These techniques are a bit distant from my current methodology to easily benchmark them, but I can make some pretty accurate guesses based on the figures I already have.

Externally Organised Tables (EOTs)

Using EOTs involves transforming to a flat file, and then using what is effectively an internal SQL*Loader script stored on the database to read it into Oracle. The technique is comparable to the #5 technique described above.
* Transform to a flat file (195 rows/sec in my example)
* Move the flat file to the database server where it can be referenced as an EOT (8 seconds in my example)
* Run a MERGE /*+APPEND*/ or INSERT /*+APPEND*/ statement to move the data from the EOT to the real target table. This process wil perform the equivalent of a Local Direct Path Load (83 seconds in my example) plus the MERGE (433 seconds) but will perform the two concurrently. Best case 433 sec, likely worst case 516 sec.

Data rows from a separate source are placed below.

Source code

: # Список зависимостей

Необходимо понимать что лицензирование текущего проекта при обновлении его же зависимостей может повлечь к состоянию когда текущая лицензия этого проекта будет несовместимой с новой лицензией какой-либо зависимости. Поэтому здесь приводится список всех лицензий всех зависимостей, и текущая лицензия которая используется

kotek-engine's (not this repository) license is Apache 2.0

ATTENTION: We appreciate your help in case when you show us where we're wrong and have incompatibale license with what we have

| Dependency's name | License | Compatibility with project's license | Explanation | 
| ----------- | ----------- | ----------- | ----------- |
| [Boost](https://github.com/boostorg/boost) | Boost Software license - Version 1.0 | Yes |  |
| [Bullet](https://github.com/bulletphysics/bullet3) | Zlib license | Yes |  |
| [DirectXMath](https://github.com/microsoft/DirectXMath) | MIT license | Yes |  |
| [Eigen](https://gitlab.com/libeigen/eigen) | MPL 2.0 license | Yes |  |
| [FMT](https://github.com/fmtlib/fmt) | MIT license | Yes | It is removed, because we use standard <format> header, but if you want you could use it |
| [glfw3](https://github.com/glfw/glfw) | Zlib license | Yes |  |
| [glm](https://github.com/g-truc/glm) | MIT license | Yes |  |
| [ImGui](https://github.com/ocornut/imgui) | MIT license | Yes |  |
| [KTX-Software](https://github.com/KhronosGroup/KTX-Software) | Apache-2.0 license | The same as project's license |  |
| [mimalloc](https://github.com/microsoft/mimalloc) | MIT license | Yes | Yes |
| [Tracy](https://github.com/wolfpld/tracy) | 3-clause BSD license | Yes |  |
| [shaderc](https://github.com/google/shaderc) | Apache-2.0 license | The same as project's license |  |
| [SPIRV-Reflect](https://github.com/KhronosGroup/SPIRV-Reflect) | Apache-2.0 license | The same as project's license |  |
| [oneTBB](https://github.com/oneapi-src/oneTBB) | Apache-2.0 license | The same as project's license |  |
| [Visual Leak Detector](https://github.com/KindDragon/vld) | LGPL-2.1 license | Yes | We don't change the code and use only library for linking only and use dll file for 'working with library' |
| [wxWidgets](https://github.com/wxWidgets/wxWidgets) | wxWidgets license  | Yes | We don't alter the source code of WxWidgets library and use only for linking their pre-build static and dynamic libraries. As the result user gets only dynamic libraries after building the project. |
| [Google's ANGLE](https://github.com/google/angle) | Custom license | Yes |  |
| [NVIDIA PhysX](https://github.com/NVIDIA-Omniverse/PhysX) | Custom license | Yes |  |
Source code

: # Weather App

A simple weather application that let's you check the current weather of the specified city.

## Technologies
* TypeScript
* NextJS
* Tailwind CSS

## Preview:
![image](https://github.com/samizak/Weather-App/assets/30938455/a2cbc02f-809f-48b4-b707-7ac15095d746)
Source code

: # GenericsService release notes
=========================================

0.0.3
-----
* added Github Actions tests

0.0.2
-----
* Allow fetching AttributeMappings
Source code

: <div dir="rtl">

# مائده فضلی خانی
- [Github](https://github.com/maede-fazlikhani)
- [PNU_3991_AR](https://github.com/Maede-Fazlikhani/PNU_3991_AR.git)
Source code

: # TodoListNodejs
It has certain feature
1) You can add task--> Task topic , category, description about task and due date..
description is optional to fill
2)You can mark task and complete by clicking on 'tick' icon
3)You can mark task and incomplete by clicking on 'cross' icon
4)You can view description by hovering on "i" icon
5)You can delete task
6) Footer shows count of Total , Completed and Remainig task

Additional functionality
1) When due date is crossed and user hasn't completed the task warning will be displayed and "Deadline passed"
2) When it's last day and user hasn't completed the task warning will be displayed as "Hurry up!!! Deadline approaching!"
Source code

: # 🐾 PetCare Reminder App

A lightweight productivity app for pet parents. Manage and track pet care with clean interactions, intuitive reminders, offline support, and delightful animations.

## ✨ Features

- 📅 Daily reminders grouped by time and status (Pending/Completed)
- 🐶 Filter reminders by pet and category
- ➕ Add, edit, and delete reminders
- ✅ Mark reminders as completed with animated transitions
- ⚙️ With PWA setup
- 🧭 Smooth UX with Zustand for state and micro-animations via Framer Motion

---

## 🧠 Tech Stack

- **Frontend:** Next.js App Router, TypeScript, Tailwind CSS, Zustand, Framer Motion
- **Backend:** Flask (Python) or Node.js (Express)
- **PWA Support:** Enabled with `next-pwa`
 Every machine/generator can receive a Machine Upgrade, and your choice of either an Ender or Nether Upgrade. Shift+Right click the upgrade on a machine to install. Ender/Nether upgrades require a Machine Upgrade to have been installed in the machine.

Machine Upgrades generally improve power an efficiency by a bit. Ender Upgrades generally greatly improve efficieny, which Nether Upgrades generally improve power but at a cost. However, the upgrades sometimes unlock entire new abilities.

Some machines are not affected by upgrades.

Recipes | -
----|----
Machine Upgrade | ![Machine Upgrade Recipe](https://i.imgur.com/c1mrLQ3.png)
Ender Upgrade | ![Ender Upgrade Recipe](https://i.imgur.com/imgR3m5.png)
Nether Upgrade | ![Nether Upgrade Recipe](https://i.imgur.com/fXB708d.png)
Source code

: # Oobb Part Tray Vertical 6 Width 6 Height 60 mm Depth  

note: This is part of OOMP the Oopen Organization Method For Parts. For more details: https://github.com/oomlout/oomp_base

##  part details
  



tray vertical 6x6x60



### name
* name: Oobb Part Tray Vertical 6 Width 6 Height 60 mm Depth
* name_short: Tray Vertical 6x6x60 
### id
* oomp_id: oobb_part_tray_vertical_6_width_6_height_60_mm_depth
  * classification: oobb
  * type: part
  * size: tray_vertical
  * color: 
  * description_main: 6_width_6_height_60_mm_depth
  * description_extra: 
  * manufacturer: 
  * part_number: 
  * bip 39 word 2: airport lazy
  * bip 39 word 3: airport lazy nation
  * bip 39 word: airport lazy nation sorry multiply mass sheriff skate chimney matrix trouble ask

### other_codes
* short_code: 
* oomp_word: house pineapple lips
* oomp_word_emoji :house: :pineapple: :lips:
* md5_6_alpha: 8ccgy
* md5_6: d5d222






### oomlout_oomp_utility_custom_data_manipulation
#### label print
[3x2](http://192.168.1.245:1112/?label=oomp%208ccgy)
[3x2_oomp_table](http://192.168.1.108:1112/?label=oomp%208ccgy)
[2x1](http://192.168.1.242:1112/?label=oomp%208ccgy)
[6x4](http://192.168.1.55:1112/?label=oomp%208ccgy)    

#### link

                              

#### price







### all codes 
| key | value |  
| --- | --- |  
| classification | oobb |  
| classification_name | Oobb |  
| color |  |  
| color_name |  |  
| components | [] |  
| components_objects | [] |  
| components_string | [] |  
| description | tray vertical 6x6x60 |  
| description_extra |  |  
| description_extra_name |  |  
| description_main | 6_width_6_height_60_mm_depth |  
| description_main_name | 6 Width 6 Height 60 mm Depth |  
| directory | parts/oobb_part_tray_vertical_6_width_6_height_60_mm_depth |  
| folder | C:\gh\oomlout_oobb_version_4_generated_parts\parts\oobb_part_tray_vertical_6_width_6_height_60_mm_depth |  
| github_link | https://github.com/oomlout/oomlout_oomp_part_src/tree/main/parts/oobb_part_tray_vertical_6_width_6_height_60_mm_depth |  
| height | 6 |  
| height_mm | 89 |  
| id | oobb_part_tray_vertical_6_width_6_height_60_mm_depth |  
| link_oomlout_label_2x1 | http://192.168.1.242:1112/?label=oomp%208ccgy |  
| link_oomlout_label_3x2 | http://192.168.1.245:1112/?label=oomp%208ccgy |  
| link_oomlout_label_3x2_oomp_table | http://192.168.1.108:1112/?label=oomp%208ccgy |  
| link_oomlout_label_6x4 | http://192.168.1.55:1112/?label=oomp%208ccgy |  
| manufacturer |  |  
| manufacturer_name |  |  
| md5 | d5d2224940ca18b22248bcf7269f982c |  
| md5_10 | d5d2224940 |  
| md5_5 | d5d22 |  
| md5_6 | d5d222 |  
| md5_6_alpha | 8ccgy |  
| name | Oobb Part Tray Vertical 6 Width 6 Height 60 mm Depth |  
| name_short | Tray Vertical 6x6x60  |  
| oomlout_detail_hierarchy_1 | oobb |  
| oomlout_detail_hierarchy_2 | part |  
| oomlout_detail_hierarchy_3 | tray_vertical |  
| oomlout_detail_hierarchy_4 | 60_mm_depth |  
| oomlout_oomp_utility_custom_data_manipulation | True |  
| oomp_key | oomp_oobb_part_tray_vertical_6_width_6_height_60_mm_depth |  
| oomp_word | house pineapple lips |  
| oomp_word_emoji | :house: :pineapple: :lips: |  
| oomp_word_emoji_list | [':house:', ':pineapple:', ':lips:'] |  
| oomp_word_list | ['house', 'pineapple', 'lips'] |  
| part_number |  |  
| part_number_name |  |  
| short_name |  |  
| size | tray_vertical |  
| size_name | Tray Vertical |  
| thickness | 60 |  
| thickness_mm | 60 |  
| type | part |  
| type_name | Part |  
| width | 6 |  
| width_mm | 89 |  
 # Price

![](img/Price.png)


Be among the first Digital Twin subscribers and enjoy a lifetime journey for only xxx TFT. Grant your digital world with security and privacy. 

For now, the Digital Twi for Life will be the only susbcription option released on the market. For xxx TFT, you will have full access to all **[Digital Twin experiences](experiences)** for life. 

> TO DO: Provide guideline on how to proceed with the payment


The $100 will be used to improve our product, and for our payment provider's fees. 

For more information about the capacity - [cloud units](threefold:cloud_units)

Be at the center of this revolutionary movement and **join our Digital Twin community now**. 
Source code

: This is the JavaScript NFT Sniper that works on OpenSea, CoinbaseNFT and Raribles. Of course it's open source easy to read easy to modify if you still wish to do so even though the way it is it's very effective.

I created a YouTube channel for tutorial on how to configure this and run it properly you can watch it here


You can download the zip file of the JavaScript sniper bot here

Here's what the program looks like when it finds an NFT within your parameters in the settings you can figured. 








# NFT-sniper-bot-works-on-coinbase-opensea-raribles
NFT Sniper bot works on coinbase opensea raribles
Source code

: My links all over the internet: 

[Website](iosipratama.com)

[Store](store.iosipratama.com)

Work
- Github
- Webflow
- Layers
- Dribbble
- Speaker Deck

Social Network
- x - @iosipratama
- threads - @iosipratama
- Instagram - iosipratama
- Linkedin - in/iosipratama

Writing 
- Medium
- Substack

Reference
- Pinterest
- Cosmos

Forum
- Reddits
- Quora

This technique has the potential to outperform method #5 for Upserts above, as it performs the load and merge concurrently. It would not outperform Insert-Only transformations which could be loaded directly to the target without need of an EOT or a temporary staging table.

Partition Exchange Load (PEL)

PEL can be used when the output of your Job is a complete replacement for a subset (usually a date range - day or month) of data in the target table. It is less commonly used for a few reasons:
* It takes some effort to set up cleanly
* Data does not always arrive in the form of a full-replacement for a single date range.
* When data does arrive as a replacement for a date-range, it is usually a single day, whereas most warehouses will partition monthly or yearly.

Having said that, when PET is possible it is the fastest way to replace data in the database so is worth consideration.

Let's assume that the incoming data file is an entire month or entire day. This is how we could proceed:
* Transform the data to a flat file (195 rows/sec in my example)
* Move the file to the database server (8 seconds)
* Local Direct Path Load into an empty table (83 seconds)
* Build indexes and RI on the new table, and exchange it with the existing partition for the same date range in the target table (no benchmark, but certainly less than 433 seconds taken for MERGE /*+APPEND*/ in my example. Experience suggests a likely time for my data would be perhaps half to 3/4 of this number - I currently have RI switched on).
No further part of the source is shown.